For each body assigned to a node, the method calculates the force resulting from the interaction with all other bodies. To avoid calculating the force exerted on a body by itself, a condition (if (i != j)) is used. The force is calculated using the formula for universal gravitation, where dx and dy represent the difference in position between two bodies. A small value epsilon is added to the denominator to prevent division by zero in cases of extreme proximity between two bodies.

After calculating the force, the velocity of each body is updated accordingly. This update takes into account the mass of each body and uses the mass multiplier to adjust the impact of the force on the velocity. Updating the velocity is essential for simulating the movement of bodies in response to the forces they experience.

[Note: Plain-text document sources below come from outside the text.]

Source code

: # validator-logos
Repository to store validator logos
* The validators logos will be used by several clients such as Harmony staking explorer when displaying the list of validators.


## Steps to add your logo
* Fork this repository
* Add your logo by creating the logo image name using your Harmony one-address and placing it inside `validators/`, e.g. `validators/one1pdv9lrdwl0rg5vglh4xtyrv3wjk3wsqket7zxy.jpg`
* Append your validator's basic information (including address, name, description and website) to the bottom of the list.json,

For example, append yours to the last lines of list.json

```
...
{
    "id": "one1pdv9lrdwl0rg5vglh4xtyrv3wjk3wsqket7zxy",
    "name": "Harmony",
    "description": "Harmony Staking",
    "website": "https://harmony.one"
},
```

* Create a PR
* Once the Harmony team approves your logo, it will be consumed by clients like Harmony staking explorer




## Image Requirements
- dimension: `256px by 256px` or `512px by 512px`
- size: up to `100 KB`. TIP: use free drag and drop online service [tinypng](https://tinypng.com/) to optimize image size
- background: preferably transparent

We add a value (epsilon) to our force calculation to limit outliers when two particles come very close. This limits the effects of forces that tend towards infinity due to a division close to 0.

void calculateForces(
    std::vector<Body>& bodies,
    int rank,
    int numProcesses
) {
    const long massMultiplier = 1e12;
    int numBodies = bodies.size();
    int bodiesPerProcess = numBodies / numProcesses;
    int startIdx = rank * bodiesPerProcess;
    int endIdx = startIdx + bodiesPerProcess;

    for (int i = startIdx; i < endIdx; ++i) {
        for (int j = 0; j < numBodies; ++j) {
            if (i != j) {
                double dx = bodies[j].x - bodies[i].x;
                double dy = bodies[j].y - bodies[i].y;
                double dist = sqrt(dx * dx + dy * dy);
                double epsilon = 1e-10;
                double force = (
                    G * bodies[i].mass * massMultiplier
                    * bodies[j].mass * massMultiplier
                ) / (dist * dist * dist + epsilon);
                double fx = force * dx;
                double fy = force * dy;
                bodies[i].vx += fx / (bodies[i].mass * massMultiplier);
                bodies[i].vy += fy / (bodies[i].mass * massMultiplier);
            }
        }
    }
}

Force Calculation Function

updatePositions Method

For each node, updatePositions updates the position based on the current velocity and the time interval dt for each of the bodies in its subset. The new positions are calculated by adding the product of the velocity in each direction (x, y) and the elapsed time dt to the current position.

void updatePositions(
    std::vector<Body>& bodies,
    double dt,
    int rank,
    int numProcesses
) {
    int numBodies = bodies.size();
    int bodiesPerProcess = numBodies / numProcesses;
    int startIdx = rank * bodiesPerProcess;
    int endIdx = startIdx + bodiesPerProcess;

    for (int i = startIdx; i < endIdx; ++i) {
        bodies[i].x += bodies[i].vx * dt;
        bodies[i].y += bodies[i].vy * dt;
        //bodies[i].z += bodies[i].vz * dt;
    }
}

Body Position Update

MPI Initialization

The simulation starts with the initialization of the MPI environment, which is essential for parallel operation:

  • MPI_Init(&argc, &argv); initializes MPI and allows each process to use MPI functions.
  • MPI_Comm_rank and MPI_Comm_size determine the rank and total number of processes in the communicator.
  • MPI_Get_processor_name retrieves the host name for each process.
  • MPI_Comm_set_errhandler sets the error handler for the communicator.

Simulation Setup

The simulation parameters such as the time interval (dt), the total number of bodies (total_bodies), and the number of steps (num_steps) are defined. These parameters can be adjusted via command line arguments.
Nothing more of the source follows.